SINGAPORE (Feb 19): Sing Investments & Finance saw its earnings climb 5.9% to $24.0 million for the FY18 ended December, from $22.7 million a year ago.
Net interest income and hiring charges rose 5.1% to $46.9 million, from $44.6 million a year ago.
Interest income and hiring charges grew by $4.6 million, driven by higher loan volume.
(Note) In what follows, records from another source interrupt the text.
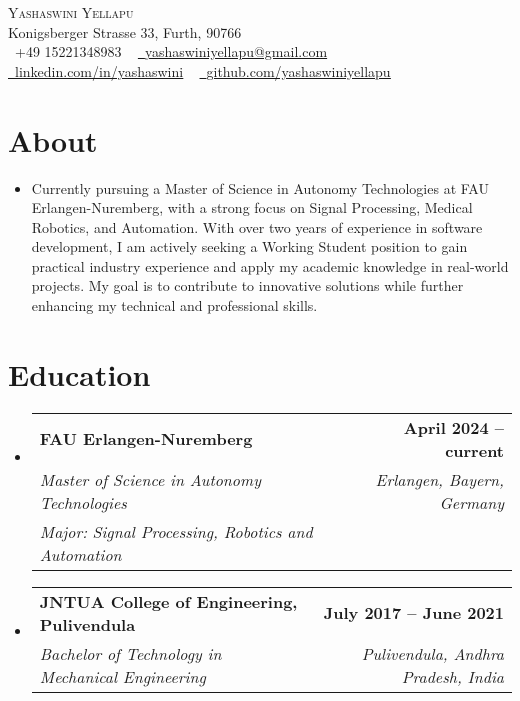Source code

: \documentclass[letterpaper,11pt]{article}
\makeatletter
\newcommand{\resumeItem}[1]{
  \item\small{
    {#1 \vspace{-2pt}}
  }
}
\newcommand{\resumeSubheading}[4]{
  \vspace{-2pt}\item
    \begin{tabular*}{1.0\textwidth}[t]{l@{\extracolsep{\fill}}r}
      \textbf{#1} & \textbf{\small #2} \\
      \textit{\small#3} & \textit{\small #4} \\
    \end{tabular*}\vspace{-7pt}
}
\newcommand{\education}[6]{
  \vspace{-2pt}\item
    \begin{tabular*}{1.0\textwidth}[t]{l@{\extracolsep{\fill}}r}
      \textbf{#1} & \textbf{\small #2} \\
      \textit{\small#3} & \textit{\small#4} \\
      \textit{\small#5} \textit{\small#6}
    \end{tabular*}\vspace{-7pt}
}
\newcommand{\resumeSubHeadingListStart}{\begin{itemize}[leftmargin=0.0in, label={}]}
\newcommand{\resumeSubHeadingListEnd}{\end{itemize}}
\makeatother
\begin{document}
\begin{center}
  {\Huge \scshape Yashaswini Yellapu} \\ \vspace{1pt}
  Konigsberger Strasse 33, Furth, 90766 \\ \vspace{1pt}
  \small \raisebox{-0.1\height}\faPhone\ +49 15221348983 ~ \href{mailto:yashaswiniyellapu@gmail.com}{\raisebox{-0.2\height}\faEnvelope\  \underline{yashaswiniyellapu@gmail.com}} ~
  \href{https://www.linkedin.com/in/yashaswini-y-200500149/}{\raisebox{-0.2\height}\faLinkedin\ \underline{linkedin.com/in/yashaswini}}  ~
  \href{https://github.com/yashaswiniyellapu}{\raisebox{-0.2\height}\faGithub\ \underline{github.com/yashaswiniyellapu}}
  \vspace{-8pt}
\end{center}

\section{About}
\begin{justify}
  \resumeSubHeadingListStart
  \resumeItem{Currently pursuing a Master of Science in Autonomy Technologies at FAU Erlangen-Nuremberg, with a strong focus on Signal Processing, Medical Robotics, and Automation. With over two years of experience in software development, I am actively seeking a Working Student position to gain practical industry experience and apply my academic knowledge in real-world projects. My goal is to contribute to innovative solutions while further enhancing my technical and professional skills.}
  \resumeSubHeadingListEnd
\end{justify}

\vspace{-16pt}

\section{Education}
\resumeSubHeadingListStart
\education
{FAU Erlangen-Nuremberg}{April 2024 -- current}
{Master of Science in Autonomy Technologies}{Erlangen, Bayern, Germany}
{Major:} {Signal Processing, Robotics and Automation}
\resumeSubheading
{JNTUA College of Engineering, Pulivendula}{July 2017 -- June 2021}
{Bachelor of Technology in Mechanical Engineering}{Pulivendula, Andhra Pradesh, India}
\resumeSubHeadingListEnd

\end{document}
This was partially offset by a $2.3 million increase in interest expenses arising from additional customer deposits to support the enlarged loan base.
Total loans and advances exceeded the $2 billion mark for the first time to reach $2.08 billion as at Dec 31, 2018. This was 9.0% higher than the $1.91 billion recorded a year ago.
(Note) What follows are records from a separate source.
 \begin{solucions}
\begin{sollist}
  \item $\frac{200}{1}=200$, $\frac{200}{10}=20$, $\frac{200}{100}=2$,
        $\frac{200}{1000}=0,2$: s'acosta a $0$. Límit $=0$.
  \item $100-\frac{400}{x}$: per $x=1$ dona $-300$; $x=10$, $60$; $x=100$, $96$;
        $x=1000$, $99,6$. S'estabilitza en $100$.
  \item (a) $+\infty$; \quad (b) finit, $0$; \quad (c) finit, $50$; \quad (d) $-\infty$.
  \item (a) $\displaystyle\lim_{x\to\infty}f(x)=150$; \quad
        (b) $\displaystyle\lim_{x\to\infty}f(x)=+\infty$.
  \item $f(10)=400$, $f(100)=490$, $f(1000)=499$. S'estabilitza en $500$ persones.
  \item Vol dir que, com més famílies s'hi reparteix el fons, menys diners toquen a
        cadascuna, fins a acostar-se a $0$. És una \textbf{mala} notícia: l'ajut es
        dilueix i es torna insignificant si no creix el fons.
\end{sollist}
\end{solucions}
In tandem with the higher loan balance, deposits and balances of customers rose 12.2% to $2.40 billion as at end December.
Non-interest income decreased by $2.3 million in FY18, primarily due to the absence of $2.4 million gain from sale of Singapore Government Securities (SGS) bonds in 2017.
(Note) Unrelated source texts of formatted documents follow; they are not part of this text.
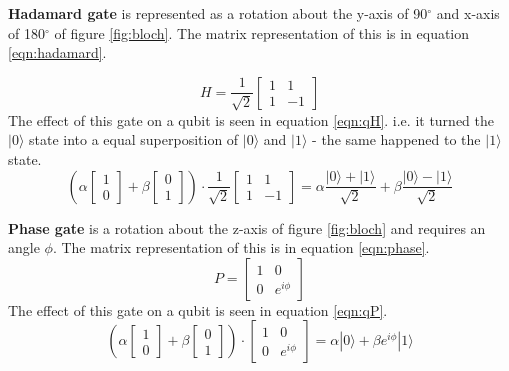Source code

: {\bf Hadamard gate} is represented as a rotation about the y-axis of 90$^\circ$ and x-axis of 180$^\circ$ of figure \ref{fig:bloch}.
The matrix representation of this is in equation \ref{eqn:hadamard}. 

\begin{equation}\label{eqn:hadamard}
    H = \frac{1}{\sqrt{2}} \begin{bmatrix}
1 & 1 \\
1 & -1 
\end{bmatrix}  
\end{equation}
The effect of this gate on a qubit is seen in equation \ref{eqn:qH}.
i.e. it turned the $|0\rangle$ state into a equal superposition of $|0\rangle$ and $|1\rangle$ - the same happened to the $|1\rangle$ state.
\begin{equation}\label{eqn:qH}
    \left( \alpha \begin{bmatrix}
1 \\
0 
\end{bmatrix}  + \beta  \begin{bmatrix}
0 \\
1 
\end{bmatrix}   \right) \cdot \frac{1}{\sqrt{2}} \begin{bmatrix}
1 & 1 \\
1 & -1 
\end{bmatrix} = \alpha \frac{|0\rangle +|1\rangle}{\sqrt{2}} + \beta \frac{|0\rangle - |1\rangle}{\sqrt{2}}
\end{equation}


{\bf Phase gate} is a rotation about the z-axis of figure \ref{fig:bloch} and requires an angle $\phi$. 
The matrix representation of this is in equation \ref{eqn:phase}.
\begin{equation}\label{eqn:phase}
    P =  \begin{bmatrix}
1 & 0 \\
0 & e^{i \phi}
\end{bmatrix}  
\end{equation}
The effect of this gate on a qubit is seen in equation \ref{eqn:qP}.
\begin{equation}\label{eqn:qP}
    \left( \alpha \begin{bmatrix}
1 \\
0 
\end{bmatrix}  + \beta  \begin{bmatrix}
0 \\
1 
\end{bmatrix}   \right) \cdot \begin{bmatrix}
1 & 0 \\
0 & e^{i\phi} 
\end{bmatrix}  = \alpha |0\rangle + \beta e^{i\phi}|1\rangle
\end{equation}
Earnings per share (EPS) stood at 15.24 cents for FY18, rising from 14.40 cents a year ago.
As at end December, cash and cash equivalents stood at $317.1 million.
Sing Investments has recommended a first and final dividend of 7 cents for FY18 – same as a year ago.
Moving ahead, the group says it will continue to be prudent in its credit lending, vigilant in its risk monitoring as well as proactive in its management of interest margin, in view of expected external headwinds and an economic slowdown in 2019.
Shares in Sing Investments closed 2 cents higher, or up 1.3%, at $1.54 on Tuesday.